Yousefi-Nooraie R, Schonstein E, Heidari K, Rashidian A, Pennick V, Akbari-Kamrani M, Irani S, Shakiba B, Mortaz Hejri S, Jonaidi A-R, Mortaz-Hedjri S
Published Online: February 16, 2011
Sixty to eighty per cent of people suffer from back pain at some time in their lives. Of those who develop acute low-back pain (LBP), up to 30% will go on to develop chronic LBP. The toll on individuals, families and society makes the successful management of this common, but benign condition an important goal.

Low level laser therapy (LLLT) is used by some physiotherapists to treat LBP. LLLT is a non-invasive light source treatment that generates a single wavelength of light. It emits no heat, sound, or vibration. It is also called photobiology or biostimulation. LLLT is believed to affect the function of connective tissue cells (fibroblasts), accelerate connective tissue repair and act as an anti-inflammatory agent. Lasers with different wavelengths, varying from 632 to 904 nm, are used in the treatment of musculoskeletal disorders.

We included seven small studies with a total of 384 people with non-specific LBP of varying durations. Three studies (168 people) separately showed that LLLT was more effective at reducing pain in the short-term (less than three months), and intermediate-term (six months) than sham (fake) laser. However, the strength and number of treatments were varied and the amount of the pain reduction was small. Three studies (102 people) separately reported that LLLT with exercise was not better than exercise alone or exercise plus sham in short-term pain reduction.
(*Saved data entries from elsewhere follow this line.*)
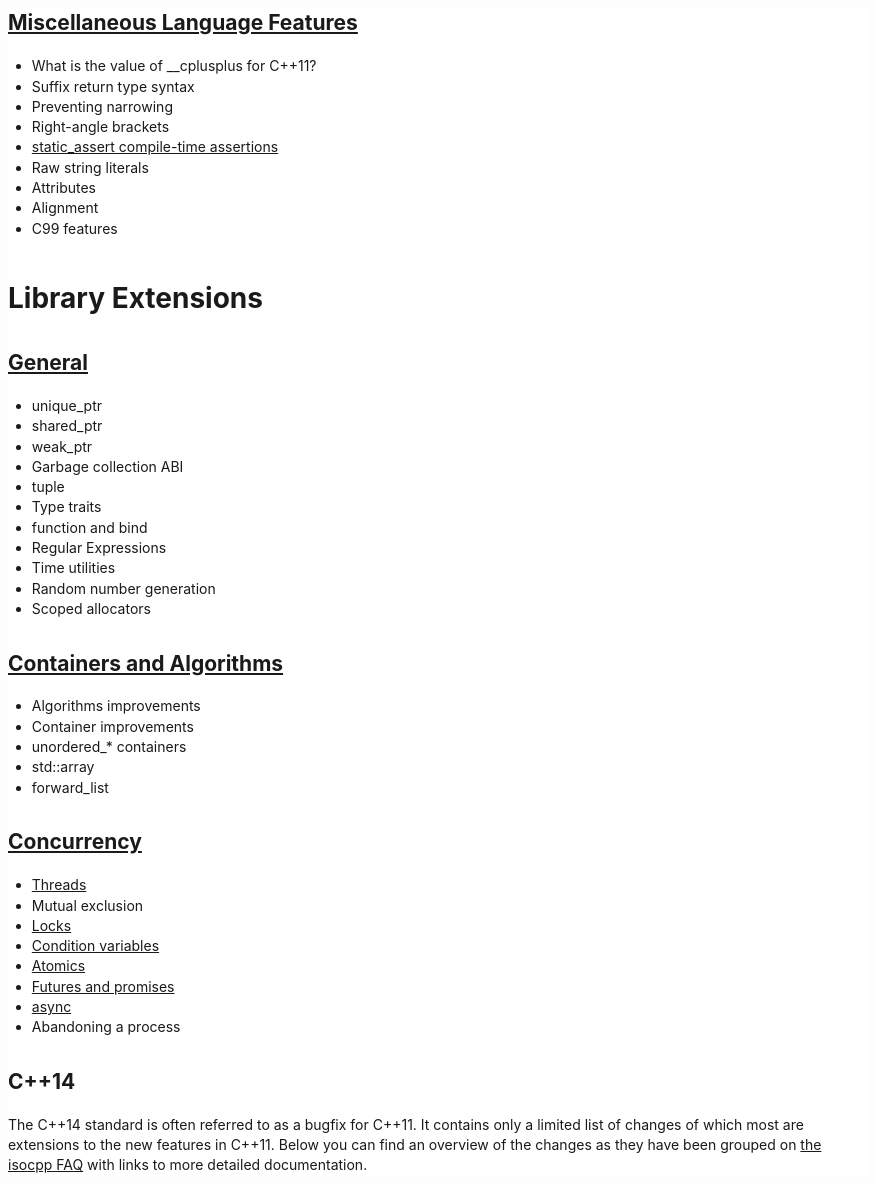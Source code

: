 [Miscellaneous Language Features](https://isocpp.org/wiki/faq/cpp11-language-misc)
----------------------------------------------------------------------------------
 - What is the value of __cplusplus for C++11?
 - Suffix return type syntax
 - Preventing narrowing
 - Right-angle brackets
 - [static_assert compile-time assertions][10]
 - Raw string literals
 - Attributes
 - Alignment
 - C99 features

Library Extensions
==================

[General](https://isocpp.org/wiki/faq/cpp11-library)
----------------------------------------------------
 - unique_ptr
 - shared_ptr
 - weak_ptr
 - Garbage collection ABI
 - tuple
 - Type traits
 - function and bind
 - Regular Expressions
 - Time utilities
 - Random number generation
 - Scoped allocators

[Containers and Algorithms](https://isocpp.org/wiki/faq/cpp11-library-stl)
--------------------------------------------------------------------------
 - Algorithms improvements
 - Container improvements
 - unordered_* containers
 - std::array
 - forward_list

[Concurrency](https://isocpp.org/wiki/faq/cpp11-library-concurrency)
--------------------------------------------------------------------
 - [Threads][11]
 - Mutual exclusion
 - [Locks][12]
 - [Condition variables][13]
 - [Atomics][14]
 - [Futures and promises][15]
 - [async][16]
 - Abandoning a process


  [1]: https://www.wikiod.com/docs/c%2B%2B/2421/auto
  [2]: https://www.wikiod.com/docs/c%2B%2B/7840/variable-declaration-keywords/18513/decltype
  [3]: https://www.wikiod.com/docs/c%2B%2B/763/value-categories/2607/rvalue
  [4]: https://www.wikiod.com/docs/c%2B%2B/2129/move-semantics
  [5]: https://www.wikiod.com/docs/c%2B%2B/572/lambdas
  [6]: https://www.wikiod.com/docs/c%2B%2B/4891/keywords/18664/noexcept
  [7]: https://www.wikiod.com/docs/c%2B%2B/3899/constexpr
  [8]: https://www.wikiod.com/docs/c%2B%2B/7836/literals/18669/nullptr
  [9]: https://www.wikiod.com/docs/c%2B%2B/699/threading/18759/thread-local-storage
  [10]: https://www.wikiod.com/docs/c%2B%2B/3822/static-assert
  [11]: https://www.wikiod.com/docs/c%2B%2B/699/threading
  [12]: https://www.wikiod.com/docs/c%2B%2B/9794/thread-synchronization-structures/30170/recursive-lock
  [13]: https://www.wikiod.com/docs/c%2B%2B/699/threading/13552/using-condition-variables
  [14]: https://www.wikiod.com/docs/c%2B%2B/7475/stdatomics
  [15]: https://www.wikiod.com/docs/c%2B%2B/9840/futures-and-promises
  [16]: https://www.wikiod.com/docs/c%2B%2B/699/threading/4745/using-stdasync-instead-of-stdthread

## C++14
The C++14 standard is often referred to as a bugfix for C++11. It contains only a limited list of changes of which most are extensions to the new features in C++11. Below you can find an overview of the changes as they have been grouped on [the isocpp FAQ](https://isocpp.org/faq) with links to more detailed documentation.


  [1]: https://www.wikiod.com/docs/c%2B%2B/572/lambdas/1950/generalized-capture
  [2]: https://www.wikiod.com/docs/c%2B%2B/2421/auto/17484/generic-lambda-c14
  [3]: https://www.wikiod.com/docs/c%2B%2B/5251/attributes/18756/deprecated-and-deprecatedreason
  [4]: https://www.wikiod.com/docs/c%2b%2b/10595/digit-separators#t=201706202222525348956
  [5]: http://en.cppreference.com/w/cpp/memory/unique_ptr/make_unique
  [6]: http://stackoverflow.com/q/29719558/3235496
  [7]: http://www.open-std.org/jtc1/sc22/wg21/docs/papers/2012/n3421
  [8]: http://en.cppreference.com/w/cpp/io/manip/quoted
  [9]: http://en.cppreference.com/w/cpp/io/c/gets
  [10]: http://en.cppreference.com/w/cpp/algorithm/random_shuffle
  [1]: http://stackoverflow.com/a/620402/2466431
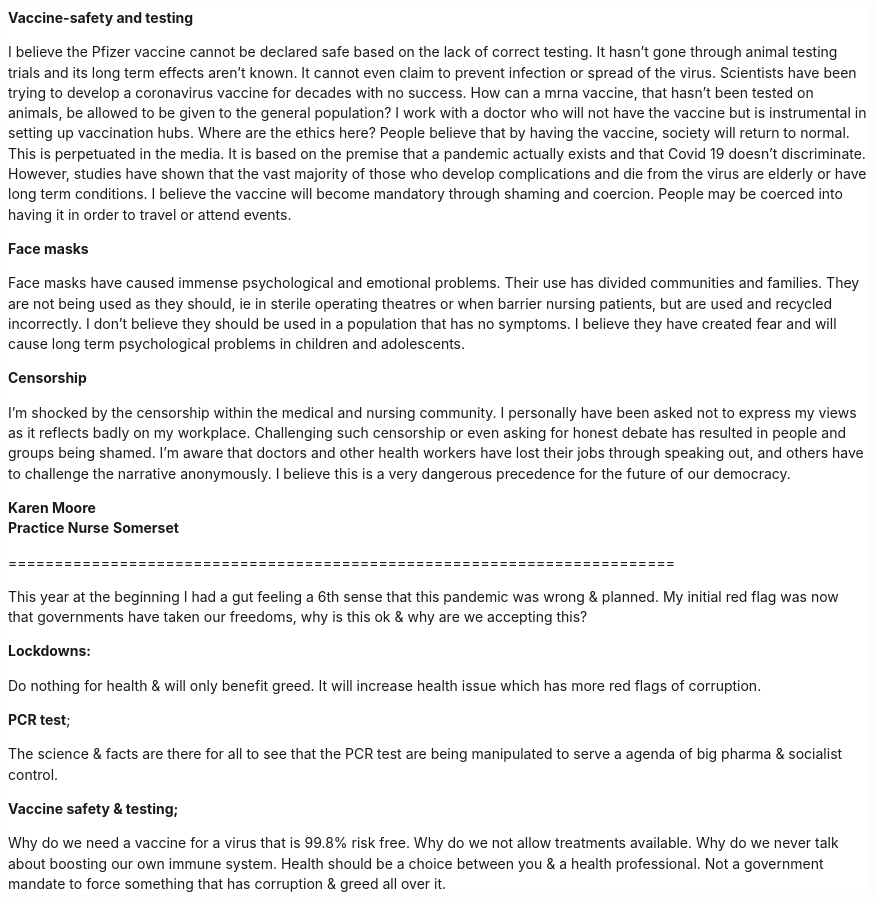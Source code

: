 **Vaccine-safety and testing**

I believe the Pfizer vaccine cannot be declared safe based on the lack of correct testing. It hasn’t gone through animal testing trials and its long term effects aren’t known. It cannot even claim to prevent infection or spread of the virus. Scientists have been trying to develop a coronavirus vaccine for decades with no success. How can a mrna vaccine, that hasn’t been tested on animals, be allowed to be given to the general population? I work with a doctor who will not have the vaccine but is instrumental in setting up vaccination hubs. Where are the ethics here?
People believe that by having the vaccine, society will return to normal. This is perpetuated in the media. It is based on the premise that a pandemic actually exists and that Covid 19 doesn’t discriminate. However, studies have shown that the vast majority of those who develop complications and die from the virus are elderly or have long term conditions. 
I believe the vaccine will become mandatory through shaming and coercion. People may be coerced into having it in order to travel or attend events. 

**Face masks**

Face masks have caused immense psychological and emotional problems. Their use has divided communities and families. They are not being used as they should, ie in sterile operating theatres or when barrier nursing patients, but are used and recycled incorrectly. I don’t believe they should be used in a population that has no symptoms. 
I believe they have created fear and will cause long term psychological problems in children and adolescents. 

**Censorship**

I’m shocked by the censorship within the medical and nursing community. I personally have been asked not to express my views as it reflects badly on my workplace. Challenging such censorship or even asking for honest debate has resulted in people and groups being shamed. I’m aware that doctors and other health workers have lost their jobs through speaking out, and others have to challenge the narrative anonymously. I believe this is a very dangerous precedence for the future of our democracy.   

**Karen Moore**  
**Practice Nurse** 
**Somerset** 

========================================================================

This year at the beginning I had a gut feeling a 6th sense that this  pandemic was wrong & planned. My initial red flag was now that  governments have taken our freedoms, why is this ok & why are we  accepting this?

**Lockdowns:** 

Do nothing for health & will only benefit greed. 
It will increase health issue which has more red flags of corruption.

**PCR test**; 

The science & facts are there for all to see that the PCR test are  being manipulated to serve a agenda of big pharma & socialist  control. 

**Vaccine safety & testing;** 

Why do we need a vaccine for a virus that is 99.8% risk free. 
Why do we not allow treatments available.
Why do we never talk about boosting our own immune system. 
Health should be a choice between you & a health professional. 
Not a government mandate to force something that has corruption & greed all over it. 
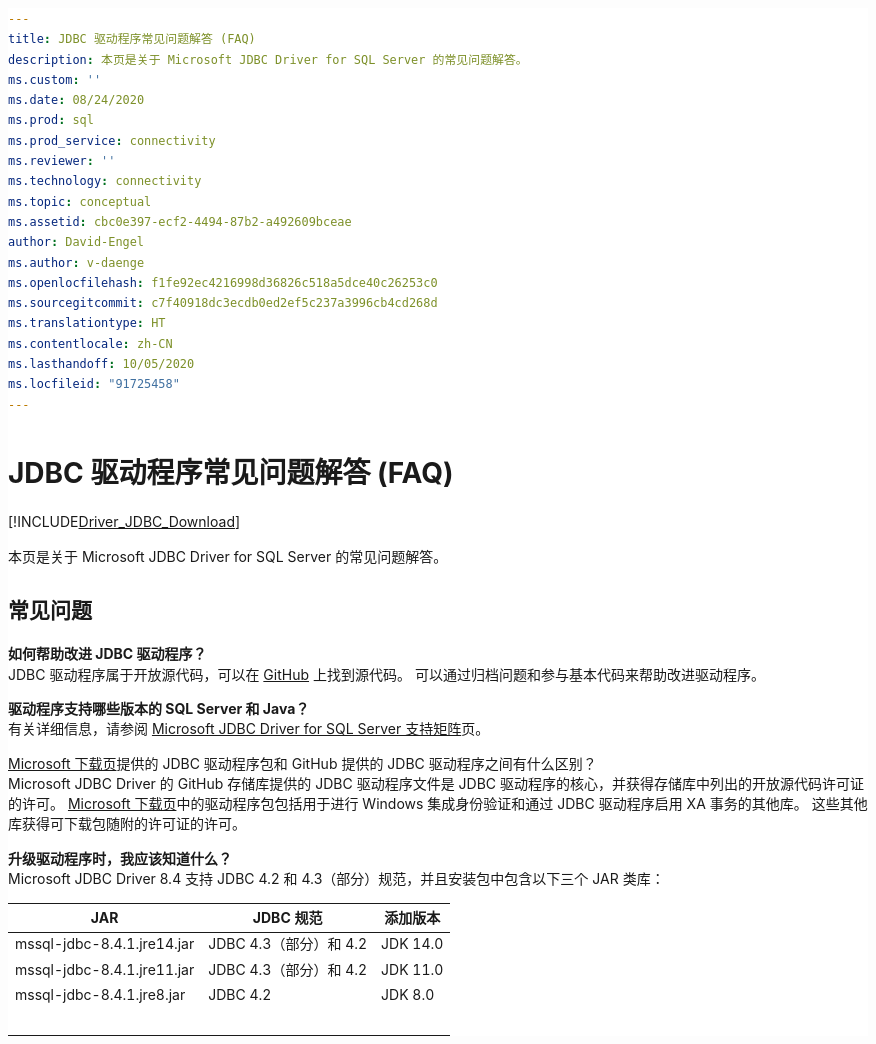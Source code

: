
 ```yaml
---
title: JDBC 驱动程序常见问题解答 (FAQ)
description: 本页是关于 Microsoft JDBC Driver for SQL Server 的常见问题解答。
ms.custom: ''
ms.date: 08/24/2020
ms.prod: sql
ms.prod_service: connectivity
ms.reviewer: ''
ms.technology: connectivity
ms.topic: conceptual
ms.assetid: cbc0e397-ecf2-4494-87b2-a492609bceae
author: David-Engel
ms.author: v-daenge
ms.openlocfilehash: f1fe92ec4216998d36826c518a5dce40c26253c0
ms.sourcegitcommit: c7f40918dc3ecdb0ed2ef5c237a3996cb4cd268d
ms.translationtype: HT
ms.contentlocale: zh-CN
ms.lasthandoff: 10/05/2020
ms.locfileid: "91725458"
---
```

# <a name="frequently-asked-questions-faq-for-jdbc-driver"></a>JDBC 驱动程序常见问题解答 (FAQ)

[!INCLUDE[Driver_JDBC_Download](../../includes/driver_jdbc_download.md)]

本页是关于 Microsoft JDBC Driver for SQL Server 的常见问题解答。

## <a name="frequently-asked-questions"></a>常见问题

**如何帮助改进 JDBC 驱动程序？**  
JDBC 驱动程序属于开放源代码，可以在 [GitHub](https://github.com/microsoft/mssql-jdbc) 上找到源代码。 可以通过归档问题和参与基本代码来帮助改进驱动程序。

**驱动程序支持哪些版本的 SQL Server 和 Java？**  
有关详细信息，请参阅 [Microsoft JDBC Driver for SQL Server 支持矩阵](../../connect/jdbc/microsoft-jdbc-driver-for-sql-server-support-matrix.md)页。

[Microsoft 下载页](download-microsoft-jdbc-driver-for-sql-server.md)提供的 JDBC 驱动程序包和 GitHub 提供的 JDBC 驱动程序之间有什么区别？   
Microsoft JDBC Driver 的 GitHub 存储库提供的 JDBC 驱动程序文件是 JDBC 驱动程序的核心，并获得存储库中列出的开放源代码许可证的许可。 [Microsoft 下载页](download-microsoft-jdbc-driver-for-sql-server.md)中的驱动程序包包括用于进行 Windows 集成身份验证和通过 JDBC 驱动程序启用 XA 事务的其他库。 这些其他库获得可下载包随附的许可证的许可。

**升级驱动程序时，我应该知道什么？**  
Microsoft JDBC Driver 8.4 支持 JDBC 4.2 和 4.3（部分）规范，并且安装包中包含以下三个 JAR 类库：

| JAR                        | JDBC 规范            | 添加版本 |
| -------------------------- | ----------------------------- | ----------- |
| mssql-jdbc-8.4.1.jre14.jar | JDBC 4.3（部分）和 4.2 | JDK 14.0    |
| mssql-jdbc-8.4.1.jre11.jar | JDBC 4.3（部分）和 4.2 | JDK 11.0    |
| mssql-jdbc-8.4.1.jre8.jar  | JDBC 4.2                      | JDK 8.0     |
| &nbsp;                     | &nbsp;                        | &nbsp;      |
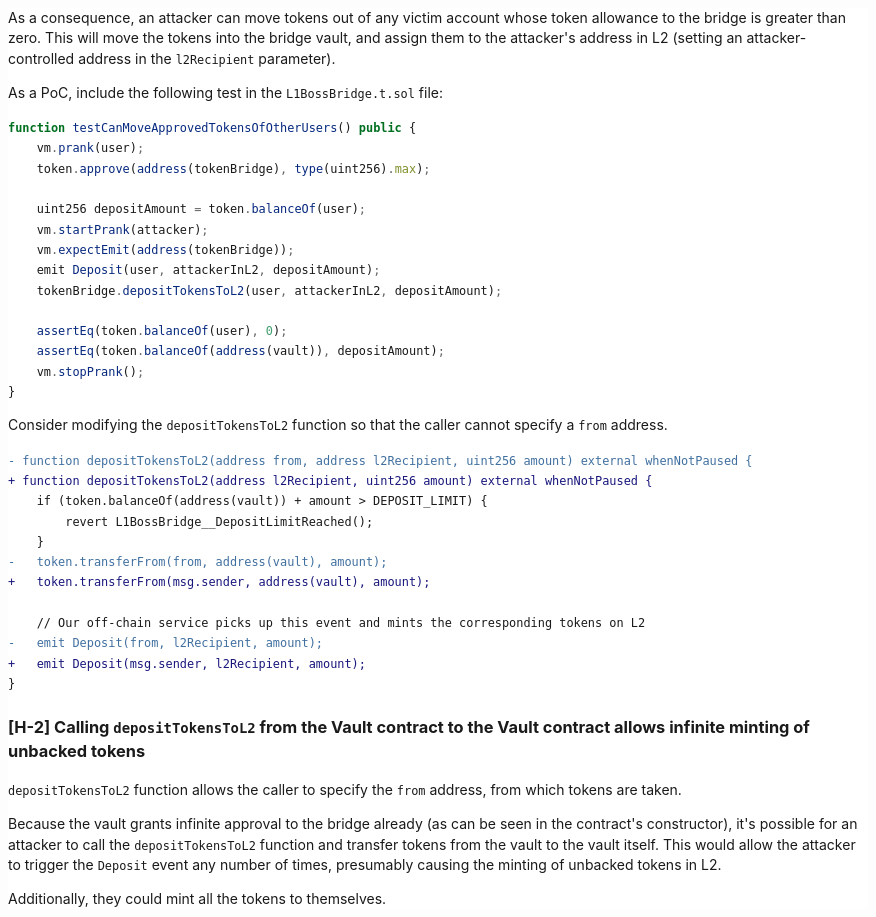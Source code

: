 As a consequence, an attacker can move tokens out of any victim account whose token allowance to the bridge is greater than zero. This will move the tokens into the bridge vault, and assign them to the attacker's address in L2 (setting an attacker-controlled address in the `l2Recipient` parameter).

As a PoC, include the following test in the `L1BossBridge.t.sol` file:

```javascript
function testCanMoveApprovedTokensOfOtherUsers() public {
    vm.prank(user);
    token.approve(address(tokenBridge), type(uint256).max);

    uint256 depositAmount = token.balanceOf(user);
    vm.startPrank(attacker);
    vm.expectEmit(address(tokenBridge));
    emit Deposit(user, attackerInL2, depositAmount);
    tokenBridge.depositTokensToL2(user, attackerInL2, depositAmount);

    assertEq(token.balanceOf(user), 0);
    assertEq(token.balanceOf(address(vault)), depositAmount);
    vm.stopPrank();
}
```

Consider modifying the `depositTokensToL2` function so that the caller cannot specify a `from` address.

```diff
- function depositTokensToL2(address from, address l2Recipient, uint256 amount) external whenNotPaused {
+ function depositTokensToL2(address l2Recipient, uint256 amount) external whenNotPaused {
    if (token.balanceOf(address(vault)) + amount > DEPOSIT_LIMIT) {
        revert L1BossBridge__DepositLimitReached();
    }
-   token.transferFrom(from, address(vault), amount);
+   token.transferFrom(msg.sender, address(vault), amount);

    // Our off-chain service picks up this event and mints the corresponding tokens on L2
-   emit Deposit(from, l2Recipient, amount);
+   emit Deposit(msg.sender, l2Recipient, amount);
}
```

### [H-2] Calling `depositTokensToL2` from the Vault contract to the Vault contract allows infinite minting of unbacked tokens

`depositTokensToL2` function allows the caller to specify the `from` address, from which tokens are taken.

Because the vault grants infinite approval to the bridge already (as can be seen in the contract's constructor), it's possible for an attacker to call the `depositTokensToL2` function and transfer tokens from the vault to the vault itself. This would allow the attacker to trigger the `Deposit` event any number of times, presumably causing the minting of unbacked tokens in L2.

Additionally, they could mint all the tokens to themselves. 

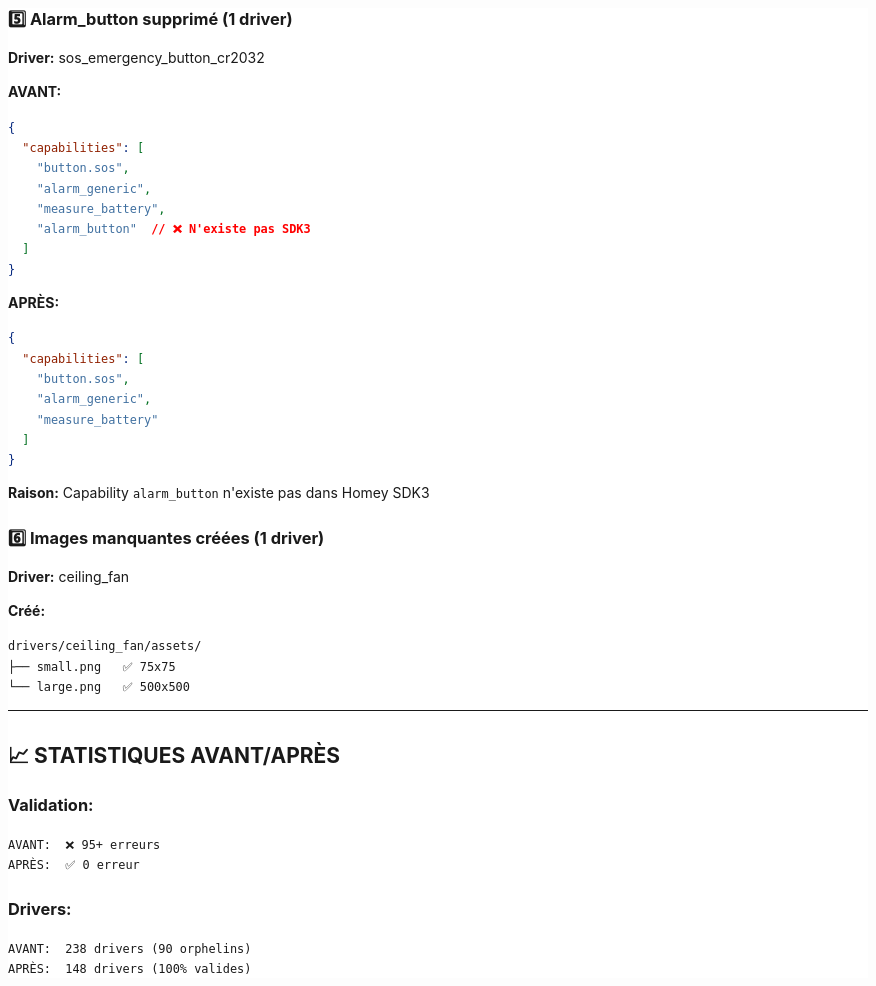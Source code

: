 ### 5️⃣ Alarm_button supprimé (1 driver)

**Driver:** sos_emergency_button_cr2032

**AVANT:**
```json
{
  "capabilities": [
    "button.sos",
    "alarm_generic",
    "measure_battery",
    "alarm_button"  // ❌ N'existe pas SDK3
  ]
}
```

**APRÈS:**
```json
{
  "capabilities": [
    "button.sos",
    "alarm_generic",
    "measure_battery"
  ]
}
```

**Raison:** Capability `alarm_button` n'existe pas dans Homey SDK3

### 6️⃣ Images manquantes créées (1 driver)

**Driver:** ceiling_fan

**Créé:**
```
drivers/ceiling_fan/assets/
├── small.png   ✅ 75x75
└── large.png   ✅ 500x500
```

---

## 📈 STATISTIQUES AVANT/APRÈS

### Validation:
```
AVANT:  ❌ 95+ erreurs
APRÈS:  ✅ 0 erreur
```

### Drivers:
```
AVANT:  238 drivers (90 orphelins)
APRÈS:  148 drivers (100% valides)
```
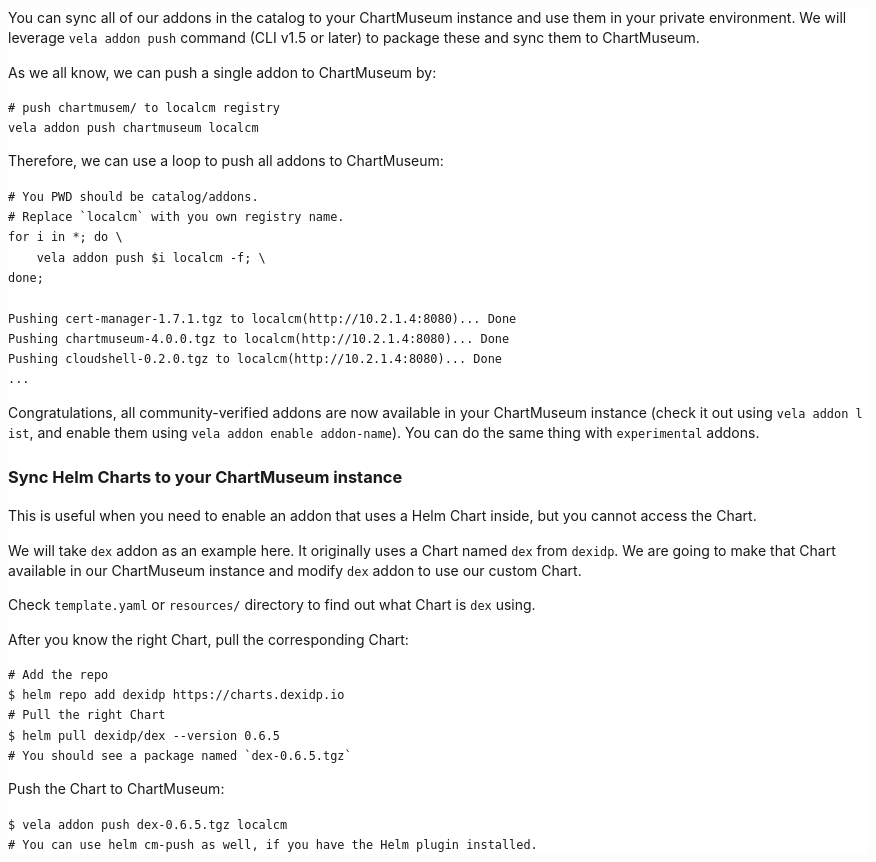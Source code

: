 You can sync all of our addons in the catalog to your ChartMuseum instance and use them in your private environment. We will leverage `vela addon push` command (CLI v1.5 or later) to package these and sync them to ChartMuseum.

As we all know, we can push a single addon to ChartMuseum by:

```shell
# push chartmusem/ to localcm registry
vela addon push chartmuseum localcm
```

Therefore, we can use a loop to push all addons to ChartMuseum:

```shell
# You PWD should be catalog/addons.
# Replace `localcm` with you own registry name.
for i in *; do \
    vela addon push $i localcm -f; \
done;

Pushing cert-manager-1.7.1.tgz to localcm(http://10.2.1.4:8080)... Done
Pushing chartmuseum-4.0.0.tgz to localcm(http://10.2.1.4:8080)... Done
Pushing cloudshell-0.2.0.tgz to localcm(http://10.2.1.4:8080)... Done
...
```

Congratulations, all community-verified addons are now available in your ChartMuseum instance (check it out using `vela addon list`, and enable them using `vela addon enable addon-name`). You can do the same thing with `experimental` addons.

### Sync Helm Charts to your ChartMuseum instance

This is useful when you need to enable an addon that uses a Helm Chart inside, but you cannot access the Chart.

We will take `dex` addon as an example here. It originally uses a Chart named `dex` from `dexidp`. We are going to make that Chart available in our ChartMuseum instance and modify `dex` addon to use our custom Chart.

Check `template.yaml` or `resources/` directory to find out what Chart is `dex` using.

After you know the right Chart, pull the corresponding Chart:

```shell
# Add the repo
$ helm repo add dexidp https://charts.dexidp.io
# Pull the right Chart
$ helm pull dexidp/dex --version 0.6.5
# You should see a package named `dex-0.6.5.tgz`
```

Push the Chart to ChartMuseum:

```shell
$ vela addon push dex-0.6.5.tgz localcm
# You can use helm cm-push as well, if you have the Helm plugin installed.
```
One study (56 people) showed that LLLT was more effective than sham at reducing disability in the short term. Three studies (102 people) compared LLLT plus exercise with exercise plus sham or exercise alone and did not show significant reduction in disability. Two studies (90 people) separately reported that LLLT was not more effective at reducing disability than exercise alone or exercise plus sham in the short-term.

Based on these small trials, with different populations, LLLT doses and comparison groups, there are insufficient data to either support or refute the effectiveness of LLLT for the treatment of LBP. We were unable to determine optimal dose, application techniques or length of treatment with the available evidence. Larger trials that look specifically at these questions are required.